The one conspicuous example of sculpture which I saw in Denver—the Pioneer's Fountain, by Macmonnies—is not entirely Denver's fault. When a city gives an order to a sculptor of Macmonnies's standing, she shows that she means to do the best she can. It is then up to the sculptor.
The Pioneer's Fountain, which is intended to commemorate the early settlers, could hardly be less suitable. It is large and exceedingly ornate. Surmounting the top of it is a rococo cowboy upon a pony of the same extraction. The pony is not a cow-pony, and the cowboy is not a cowboy, but a theatrical figure: something which might have been modeled by a Frenchman whose acquaintance with this country had been limited to the reading of bad translations of Fenimore Cooper and Bret Harte. At the base of the fountain are figures which, I was informed, represent pioneers. If western pioneers had been like these, there never would have been a West. They are soft creatures, almost voluptuous, who would have wept in face of hostile Indians. The whole fountain seems like something intended for a mantel ornament in Dresden china, but which, through some confusion, had gotten itself enlarged and cast in bronze.
Society in Denver has several odd features. For one thing, it is the habit of fashionables, and those who wish to gaze upon them, to attend the theaters on certain nights, which are known as "society night." Thus, the Broadway Theater has "society night" on Mondays, the Denham on Wednesdays, and the Orpheum on Fridays.
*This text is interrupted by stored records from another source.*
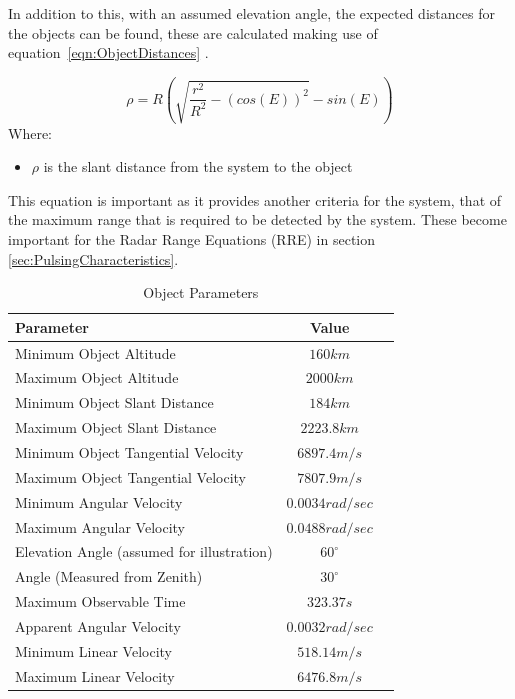 \documentclass[11pt]{witseiepaper}
\begin{document}
In addition to this, with an assumed elevation angle, the expected distances for the objects can be found, these are calculated making use of equation~\ref{eqn:ObjectDistances} \cite{ObservableTime}.


\begin{equation} \label{eqn:ObjectDistances}
    \rho = R (\sqrt{\frac{r^2}{R^2} - (cos(E))^2} - sin(E))
    \end{equation}
Where:
\begin{itemize}
    \item $\rho$ is the slant distance from the system to the object
\end{itemize}
This equation is important as it provides another criteria for the system, that of the maximum range that is required to be detected by the system. These become important for the Radar Range Equations (RRE) in section \ref{sec:PulsingCharacteristics}.


\begin{table}
    \caption{Object Parameters}
    \label{tab:ObjectParameters}
    \begin{center}
        \begin{tabular}{p{70mm}cp{70mm}}
            \hline 
            Parameter & Value \\
            \hline
            Minimum Object Altitude & $160 km$ \\
            Maximum Object Altitude & $2000 km$ \\
            Minimum Object Slant Distance & $184 km$ \\
            Maximum Object Slant Distance & $2223.8 km$ \\            
            Minimum Object Tangential Velocity & $6897.4 m/s$ \\
            Maximum Object Tangential Velocity & $7807.9 m/s$ \\
            Minimum Angular Velocity & $0.0034 rad/sec$ \\
            Maximum Angular Velocity & $0.0488 rad/sec$ \\
            Elevation Angle (assumed for illustration) & $60^{\circ}$ \\
            Angle (Measured from Zenith) & $30^{\circ}$ \\
            Maximum Observable Time & $323.37 s$ \\
            Apparent Angular Velocity & $0.0032 rad/sec$ \\
            Minimum Linear Velocity & $518.14 m/s$ \\
            Maximum Linear Velocity & $6476.8 m/s$ \\
        \end{tabular}
    \end{center}
\end{table}
\end{document}

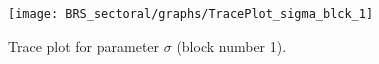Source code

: \begin{figure}[H]
\centering
  \texttt{[image: BRS\_sectoral/graphs/TracePlot\_sigma\_blck\_1]}\\
    \caption{Trace plot for parameter ${\sigma}$ (block number 1).}
\end{figure}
"Society," of course, means different things to different persons. In Denver the word, used in its most restricted, most elegant, most recherché, and most exclusive sense, means that group of persons who are celebrated in the society columns of the Denver newspapers, as "The Sacred Thirty-six."
If it is possible for newspapers anywhere to outdo in idiocy those of New York in the handling of "society news," I should say that the Denver newspapers accomplished it. Having less to work with, they have to make more noise in proportion. Thus the arrival in Denver, at about the time I was there, of Lord and Lady Decies caused an amount of agitation the like of which I have never witnessed anywhere. The Denver papers were absolutely plastered over with the pictures and doings and sayings of this English gentleman and his American wife, and the matter published with regard to them revealed a delight in their presence which was childlike and engaging.